Modification of the acrylic resin designed to improve the specific properties include plasticization, copolymerization, crosslinking and reinforcement.[7] One such attempt led to the production of high-impact resins that contain copolymers of low molecular weight butadiene- styrene-b copolymer-. The exact nature of this inclusion is regarded as manufacturers' trade secret and requires extensive research into chemical engineering.

In order to investigate the effectiveness of modifiers or fillers in denture base resins or to compare the performance of different products, various mechanical tests can be performed. The commonly used methods in literature to predict the fracture resistance is transverse (flexural) strength[3],[4],[5],[8] and impact strength.[1],[5],[6] For this study, these two properties were chosen because of their influence on the selection of a denture base resin material.

The sample preparation followed here was similar to the one adopted by John J. and Associates .[12] Here preformed metal/plastic strips were directly invested into dental stone to form stone moulds for fabrication of test samples. To avoid errors in dimensions, distortion and expansion of mould space, ease of preparation and minimal finishing required after deflasking, were the criteria for preference of investing the metal/plastic strips over the wax patterns.

The samples' dimension of 65 x 10 x 3 mm were prepared as per the ADA specification No. 12 to test the transverse strength of denture base resins,[9] where a three point bend test was carried out using Instron Universal testing machine with predictability. The transverse strength of a material is a combination of compressive, tensile and shear-strengths. As the tensile and compressive strengths increase in reinforced resins, the force required to fracture the material also increases. For the impact strength test an Izod Impact tester was utilized. There are basically two types of tests, Charpy and Izod tests for evaluation of impact strength. Depending on the loading configuration, specimen dimensions and presence of notches and their geometry, these tests can result in different values.[13] The Izod impact test used for this study utilizes the specimens dimension of 80 x 12.7 x 3.17 mm according to the ASTM D 256.[10] Although there is a good correlation between the two tests, the absolute values differ from each other,[13] however the aim here was not to evaluate the absolute values of the materials but a comparison between the materials selected. Unnotched samples were cantilevered and a swinging pendulum was used to break the specimens. The reduction in swing of the pendulum or the energy absorbed by the material was measured.

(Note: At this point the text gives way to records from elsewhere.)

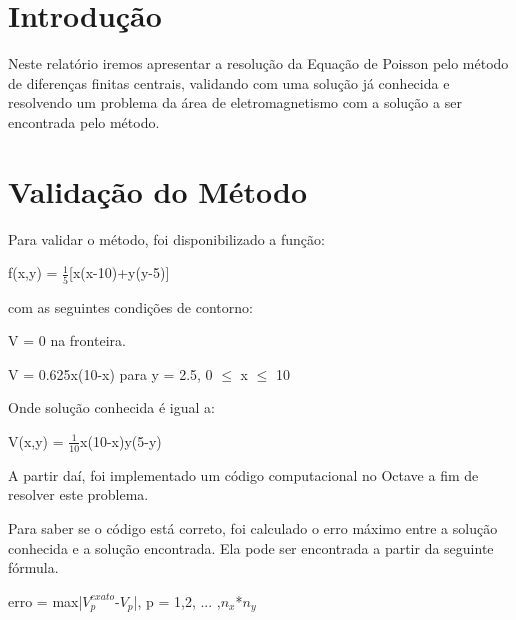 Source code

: \documentclass[
12pt,				%
oneside,			%
a4paper,			%
english,			%
french,				%
spanish,			%
brazil				%
]{abntex2}
\begin{document}


\tableofcontents*
\cleardoublepage
{}	%



\textual



\chapter{Introdução}

Neste relatório iremos apresentar a resolução da Equação de Poisson pelo método de diferenças finitas centrais, validando com uma solução já conhecida e resolvendo um problema da área de eletromagnetismo com a solução a ser encontrada pelo método.

\chapter{Validação do Método}

Para validar o método, foi disponibilizado a função:

\begin{center}f(x,y) = $\frac{1}{5}$[x(x-10)+y(y-5)]\end{center}

com as seguintes condições de contorno:
\begin{center}
V = 0 na fronteira. 

V = 0.625x(10-x) para  y = 2.5,  0 $\leq $ x $\leq $  10 
\end{center}

Onde solução conhecida é igual a:

\begin{center}

V(x,y) = $\frac{1}{10}$x(10-x)y(5-y)
\end{center} 

A partir daí, foi implementado um código computacional no Octave a fim de resolver este problema.

Para saber se o código está correto, foi calculado o erro máximo entre a solução conhecida e a solução encontrada. Ela pode ser encontrada a partir da seguinte fórmula.
\begin{center} erro = max|$V_p^{exato}$-$V_p$|, p = 1,2, ... ,$n_x$*$n_y$\end{center}
\end{document}
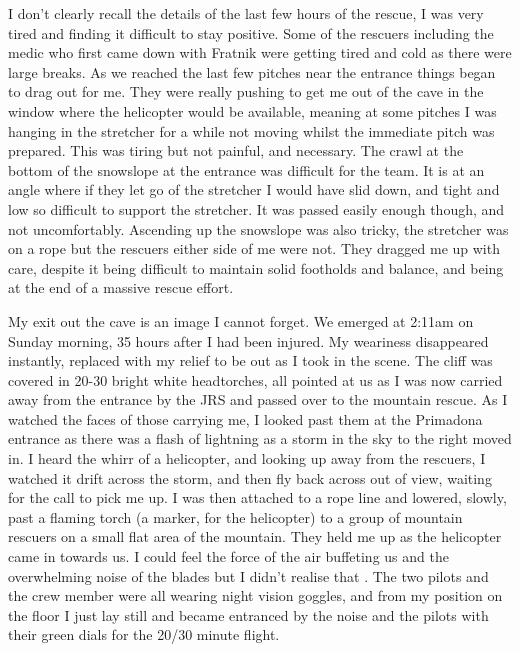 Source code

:    I don’t clearly recall the details of the last few hours of the rescue, I was very tired and finding it difficult to stay positive. Some of the rescuers including the medic who first came down with Fratnik were getting tired and cold as there were large breaks. As we reached the last few pitches near the entrance things began to drag out for me. They were really pushing to get me out of the cave in the window where the helicopter would be available, meaning at some pitches I was hanging in the stretcher for a while not moving whilst the immediate pitch was prepared. This was tiring but not painful, and necessary. The crawl at the bottom of the snowslope at the entrance was difficult for the team. It is at an angle where if they let go of the stretcher I would have slid down, and tight and low so difficult to support the stretcher. It was passed easily enough though, and not uncomfortably. Ascending up the snowslope was also tricky, the stretcher was on a rope but the rescuers either side of me were not. They dragged me up with care, despite it being difficult to maintain solid footholds and balance, and being at the end of a massive rescue effort.

    My exit out the cave is an image I cannot forget. We emerged at 2:11am on Sunday morning, 35 hours after I had been injured. My weariness disappeared instantly, replaced with my relief to be out as I took in the scene. The cliff was covered in 20-30 bright white headtorches, all pointed at us as I was now carried away from the entrance by the JRS and passed over to the mountain rescue. As I watched the faces of those carrying me, I looked past them at the Primadona entrance as there was a flash of lightning as a storm in the sky to the right moved in. I heard the whirr of a helicopter, and looking up away from the rescuers, I watched it drift across the storm, and then fly back across out of view, waiting for the call to pick me up. I was then attached to a rope line and lowered, slowly, past a flaming torch (a marker, for the helicopter) to a group of mountain rescuers on a small flat area of the mountain. They held me up as the helicopter came in towards us. I could feel the force of the air buffeting us and the overwhelming noise of the blades but I didn’t realise that . The two pilots and the crew member were all wearing night vision goggles, and from my position on the floor I just lay still and became entranced by the noise and the pilots with their green dials for the 20/30 minute flight.

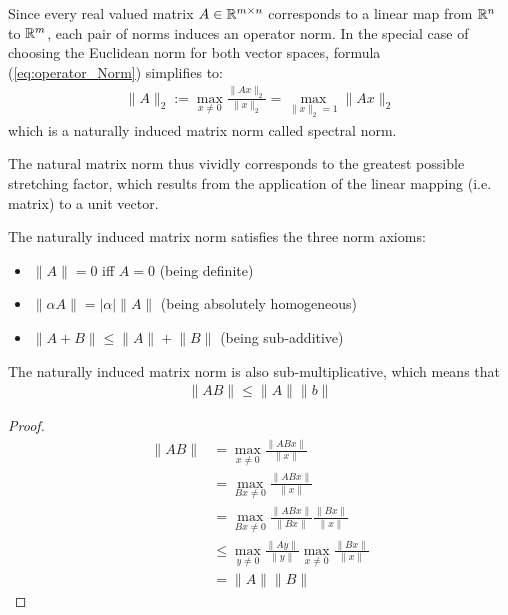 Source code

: \begin{remark}
	Since every real valued matrix $A \in \mathbb{R}^{m \times n}$ corresponds to a linear map from $\mathbb{R}^n$ to $\mathbb{R}^m$, each pair of norms induces an operator norm. In the special case of choosing the Euclidean norm for both vector spaces, formula (\ref{eq:operator_Norm}) simplifies to:
	\begin{align}\label{eq:matrix_Norm}
		\lVert A \rVert_2 := \max_{x \neq 0} \frac{\lVert Ax \rVert_2}{\lVert x \rVert_2} = \max_{\lVert x \rVert_{2} = 1} \lVert Ax \rVert_2
	\end{align}	
	which is a naturally induced matrix norm called spectral norm. 
\end{remark}

The natural matrix norm thus vividly corresponds to the greatest possible stretching factor, which results from the application of the linear mapping (i.e. matrix) to a unit vector.

\begin{remark}
	The naturally induced matrix norm satisfies the three norm axioms:
	\begin{itemize}
		\item $\lVert A \rVert = 0$ iff $A = 0$ \hfill (being definite)
		\item $\lVert \alpha A \rVert = |\alpha| \lVert A \rVert$ \hfill (being absolutely homogeneous)
		\item $\lVert A + B  \rVert \leq \lVert A \rVert + \lVert B \rVert$ \hfill (being sub-additive)
	\end{itemize}
\end{remark}

\begin{remark}
	The naturally induced matrix norm is also sub-multiplicative, which means that
	\begin{align*}
		\lVert AB \rVert \leq \lVert A \rVert \lVert b \rVert
	\end{align*}
	\begin{proof}
		\begin{align*}
		\lVert AB \lVert 	&= \max_{x \ne 0} \frac{\lVert ABx \lVert}{\lVert x \lVert} \\
							&=\max_{Bx \ne 0}\frac{\lVert ABx \lVert }{\lVert x\lVert } \\
							&=\max_{ Bx\ne 0}\frac{\lVert ABx\lVert}{\lVert Bx \lVert} \frac{\lVert Bx \lVert}{\lVert x \lVert} \\
							&\le \max_{y \ne 0} \frac{\lVert Ay \lVert}{\lVert y \lVert} \max_{x \ne 0} \frac{\lVert Bx \lVert}{\lVert x \lVert} \\
							&= \lVert A \lVert \lVert B \lVert
		\end{align*}
	\end{proof}
\end{remark}

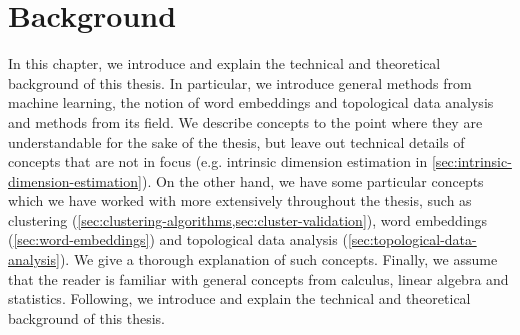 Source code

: \chapter{Background}
In this chapter, we introduce and explain the technical and theoretical background of this thesis. In particular, we introduce general methods from machine learning, the notion of word embeddings and topological data analysis and methods from its field. We describe concepts to the point where they are understandable for the sake of the thesis, but leave out technical details of concepts that are not in focus (e.g. intrinsic dimension estimation in \cref{sec:intrinsic-dimension-estimation}). On the other hand, we have some particular concepts which we have worked with more extensively throughout the thesis, such as clustering (\cref{sec:clustering-algorithms,sec:cluster-validation}), word embeddings (\cref{sec:word-embeddings}) and topological data analysis (\cref{sec:topological-data-analysis}). We give a thorough explanation of such concepts. Finally, we assume that the reader is familiar with general concepts from calculus, linear algebra and statistics. Following, we introduce and explain the technical and theoretical background of this thesis.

In an article by Zappini et al.[13] shows that presence of notch sensitivity reduces the impact strength values. This explains the relatively high values obtained for the impact strength measurement in various groups in this study (Izod impact strength of unnotched samples of Lucitone 199 showed 17.12 kJ/m 2sub ). However, the unnotched values are within the range as observed in previous studies.[1],[14] And it was further found that, the loss of impact strength due to presence of surface defects was higher in high impact resins than in conventional resins. To rule out this variation unnotched specimens were used.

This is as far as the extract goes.